Gracias a su simulada adhesión al partido de Gobierno, logró un puesto de Oficinista en el Ministerio. Quien sería su supervisor en la Oficina de Verificaciones del Departamento de Trámites de la División de Comercio de la Dirección de Asuntos Internos lo condujo a un escritorio vacío, el noveno del lado derecho de la doble fila de muebles idénticos puestos a lo largo del recinto; le explica sucintamente la tarea, elemental a decir verdad. Ocupa su modesta silla, la cual siente cómoda, ¡gracias a Dios! Desde su lugar ve la nuca del compañero de enfrente y, de reojo, al del lado, otro empleado nuevo; un hombre joven, parecido a él: leptosomático en su configuración anatómica, blanco pálido, acusando una calvicie incipiente; como él, vestido con ropa barata, aunque pretendiendo causar la impresión de formalidad, tal como corresponde a un funcionario; es decir, con su camisa de cuello duro, un tanto raída en el cuello y los puños, y su corbata; intercambian un saludo convencional, un esbozo de sonrisa y una inclinación de cabeza; hasta en su disposición psicológica hay alguna similitud; en ambos, la misma actitud huidiza.

Y así comienza a correr el tiempo; los días, los meses, los años.

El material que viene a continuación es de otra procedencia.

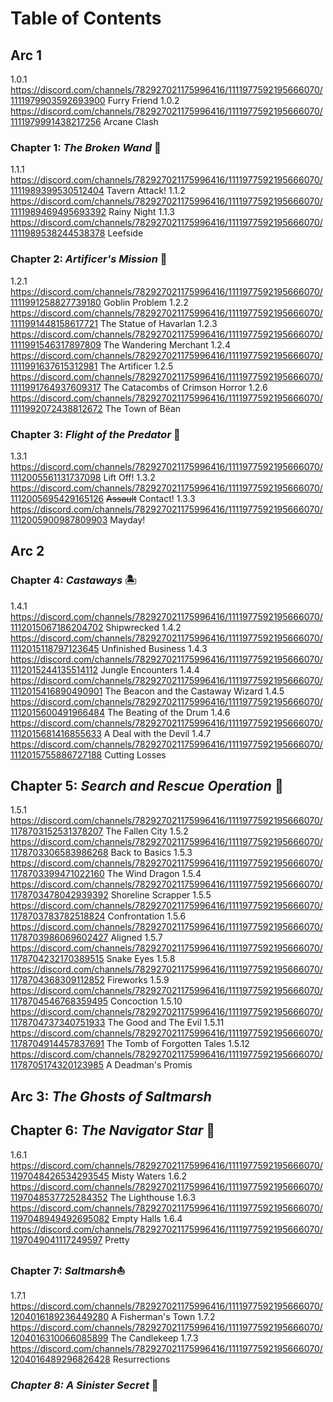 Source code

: # Table of Contents
## Arc 1
1.0.1 https://discord.com/channels/782927021175996416/1111977592195666070/1111979903592693900 Furry Friend
1.0.2 https://discord.com/channels/782927021175996416/1111977592195666070/1111979991438217256 Arcane Clash
### Chapter 1: *The Broken Wand* 🍺
1.1.1 https://discord.com/channels/782927021175996416/1111977592195666070/1111989399530512404 Tavern Attack!
1.1.2 https://discord.com/channels/782927021175996416/1111977592195666070/1111989469495693392 Rainy Night
1.1.3 https://discord.com/channels/782927021175996416/1111977592195666070/1111989538244538378 Leefside
### Chapter 2: *Artificer's Mission* 🧌
1.2.1 https://discord.com/channels/782927021175996416/1111977592195666070/1111991258827739180 Goblin Problem
1.2.2 https://discord.com/channels/782927021175996416/1111977592195666070/1111991448158617721 The Statue of Havarlan
1.2.3 https://discord.com/channels/782927021175996416/1111977592195666070/1111991546317897809 The Wandering Merchant
1.2.4 https://discord.com/channels/782927021175996416/1111977592195666070/1111991637615312981 The Artificer
1.2.5 https://discord.com/channels/782927021175996416/1111977592195666070/1111991764937609317 The Catacombs of Crimson Horror
1.2.6 https://discord.com/channels/782927021175996416/1111977592195666070/1111992072438812672 The Town of Bëan
### Chapter 3: _Flight of the Predator_ 🦜
1.3.1 https://discord.com/channels/782927021175996416/1111977592195666070/1112005561131737098 Lift Off!
1.3.2 https://discord.com/channels/782927021175996416/1111977592195666070/1112005695429165126 ~~Assault~~ Contact!
1.3.3 https://discord.com/channels/782927021175996416/1111977592195666070/1112005900987809903 Mayday!
## Arc 2
### Chapter 4: *Castaways* 🏝️
1.4.1 https://discord.com/channels/782927021175996416/1111977592195666070/1112015067186204702 Shipwrecked
1.4.2 https://discord.com/channels/782927021175996416/1111977592195666070/1112015118797123645 Unfinished Business
1.4.3 https://discord.com/channels/782927021175996416/1111977592195666070/1112015244135514112 Jungle Encounters
1.4.4 https://discord.com/channels/782927021175996416/1111977592195666070/1112015416890490901 The Beacon and the Castaway Wizard
1.4.5 https://discord.com/channels/782927021175996416/1111977592195666070/1112015600491966484 The Beating of the Drum
1.4.6 https://discord.com/channels/782927021175996416/1111977592195666070/1112015681416855633 A Deal with the Devil
1.4.7 https://discord.com/channels/782927021175996416/1111977592195666070/1112015755886727188 Cutting Losses
## Chapter 5: *Search and Rescue Operation* 🛟
1.5.1 https://discord.com/channels/782927021175996416/1111977592195666070/1178703152531378207 The Fallen City
1.5.2 https://discord.com/channels/782927021175996416/1111977592195666070/1178703306583986268 Back to Basics
1.5.3 https://discord.com/channels/782927021175996416/1111977592195666070/1178703399471022160 The Wind Dragon
1.5.4 https://discord.com/channels/782927021175996416/1111977592195666070/1178703478042939392 Shoreline Scrapper
1.5.5 https://discord.com/channels/782927021175996416/1111977592195666070/1178703783782518824 Confrontation
1.5.6 https://discord.com/channels/782927021175996416/1111977592195666070/1178703986069602427 Aligned
1.5.7 https://discord.com/channels/782927021175996416/1111977592195666070/1178704232170389515 Snake Eyes
1.5.8 https://discord.com/channels/782927021175996416/1111977592195666070/1178704368309112852 Fireworks
1.5.9 https://discord.com/channels/782927021175996416/1111977592195666070/1178704546768359495 Concoction
1.5.10 https://discord.com/channels/782927021175996416/1111977592195666070/1178704737340751933 The Good and The Evil
1.5.11 https://discord.com/channels/782927021175996416/1111977592195666070/1178704914457837691 The Tomb of Forgotten Tales
1.5.12 https://discord.com/channels/782927021175996416/1111977592195666070/1178705174320123985 A Deadman's Promis
## Arc 3: *The Ghosts of Saltmarsh* 
## Chapter 6: *The Navigator Star* 🌟
1.6.1 https://discord.com/channels/782927021175996416/1111977592195666070/1197048426534293545 Misty Waters
1.6.2 https://discord.com/channels/782927021175996416/1111977592195666070/1197048537725284352 The Lighthouse
1.6.3 https://discord.com/channels/782927021175996416/1111977592195666070/1197048949492695082 Empty Halls
1.6.4 https://discord.com/channels/782927021175996416/1111977592195666070/1197049041117249597 Pretty
### Chapter 7: *Saltmarsh*⛵
1.7.1 https://discord.com/channels/782927021175996416/1111977592195666070/1204016189236449280 A Fisherman's Town
1.7.2 https://discord.com/channels/782927021175996416/1111977592195666070/1204016310066085899 The Candlekeep
1.7.3 https://discord.com/channels/782927021175996416/1111977592195666070/1204016489296826428 Resurrections
### _Chapter 8: A Sinister Secret_ 🎃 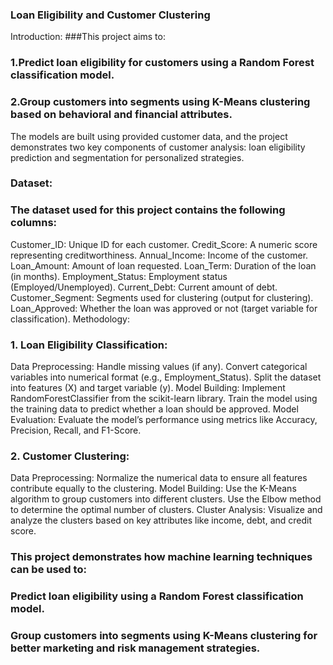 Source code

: 

### Loan Eligibility and Customer Clustering
Introduction:
###This project aims to:
  ### 1.Predict loan eligibility for customers using a Random Forest classification model.
  ### 2.Group customers into segments using K-Means clustering based on behavioral and financial attributes.
The models are built using provided customer data, and the project demonstrates two key components of customer analysis: loan eligibility prediction and segmentation for personalized strategies.

### Dataset:
### The dataset used for this project contains the following columns:

Customer_ID: Unique ID for each customer.
Credit_Score: A numeric score representing creditworthiness.
Annual_Income: Income of the customer.
Loan_Amount: Amount of loan requested.
Loan_Term: Duration of the loan (in months).
Employment_Status: Employment status (Employed/Unemployed).
Current_Debt: Current amount of debt.
Customer_Segment: Segments used for clustering (output for clustering).
Loan_Approved: Whether the loan was approved or not (target variable for classification).
Methodology:
### 1. Loan Eligibility Classification:
Data Preprocessing:
Handle missing values (if any).
Convert categorical variables into numerical format (e.g., Employment_Status).
Split the dataset into features (X) and target variable (y).
Model Building:
Implement RandomForestClassifier from the scikit-learn library.
Train the model using the training data to predict whether a loan should be approved.
Model Evaluation:
Evaluate the model’s performance using metrics like Accuracy, Precision, Recall, and F1-Score.
### 2. Customer Clustering:
Data Preprocessing:
Normalize the numerical data to ensure all features contribute equally to the clustering.
Model Building:
Use the K-Means algorithm to group customers into different clusters.
Use the Elbow method to determine the optimal number of clusters.
Cluster Analysis:
Visualize and analyze the clusters based on key attributes like income, debt, and credit score.

### This project demonstrates how machine learning techniques can be used to:
  ### Predict loan eligibility using a Random Forest classification model.
  ### Group customers into segments using K-Means clustering for better marketing and risk management strategies.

En efecto, los dos sujetos tienen muchos rasgos comunes en su conducta; entre estos, su distanciamiento de las tertulias de los compañeros de trabajo, como si fueran indiferentes hacia el resto de los seres humanos. Los demás, si bien inicialmente los hicieron objeto de burlas en sus corrillos, terminaron por acostumbrarse a ellos; estaban ahí, en sus puestos de trabajo, no fastidiaban para nada; no los tomaban en cuenta. Como lo hacía todo el mundo, realizaban su tarea sin mayor voluntad y ajustados a la ley del mínimo esfuerzo, cumpliendo, eso sí, las normas. Ambos llegaban y salían del trabajo a las horas exactas, jamás faltaban; hacían tiempo extra sin chistar cuando se les requería, porque ninguno de los dos tenía ocupación alguna después del trabajo, como no fuera ingerir alguna menguada cena y ver televisión en sus respectivos cuartos de pensión, hasta quedar rendidos frente al aparato. Ninguno de los dos era casado ni ningún vínculo afectivo los relacionaba a una mujer; uno de ellos tenía parientes lejanos con los que departía de vez en cuando; las necesidades sexuales se resolvían discretamente en burdeles baratos. Al estar sentados el uno al lado del otro durante ocho horas cada día, menos los sábados y domingos, interactuaban entre sí un poco más que con los demás; sus conversaciones no pasaban de ser un intercambio de frases de elemental cortesía, algún comentario chistoso o referido a los asuntos de trabajo. Sin percibirlo, envejecieron al mismo ritmo; las respectivas calvicies se acentuaron, salieron las canas, se perfilaron en sus rostros las arrugas; los cuerpos flacos y huesudos fueron encorvándose al unísono; casi al mismo tiempo ambos aparecieron con anteojos de montura económica. Como es natural, los dos simultáneamente mejoraron en el escalafón, hasta alcanzar el estatus de Oficinista IV, y recibieron las correspondientes mejoras salariales de acuerdo con lo establecido por la Ley de Carrera Administrativa y demás convenios entre organizaciones sindicales de empleados públicos y del Estado. El mismo día, en la misma ceremonia, recibieron los botones de Reconocimiento al Trabajo; primero el de hierro, luego el de bronce, más tarde el de plata.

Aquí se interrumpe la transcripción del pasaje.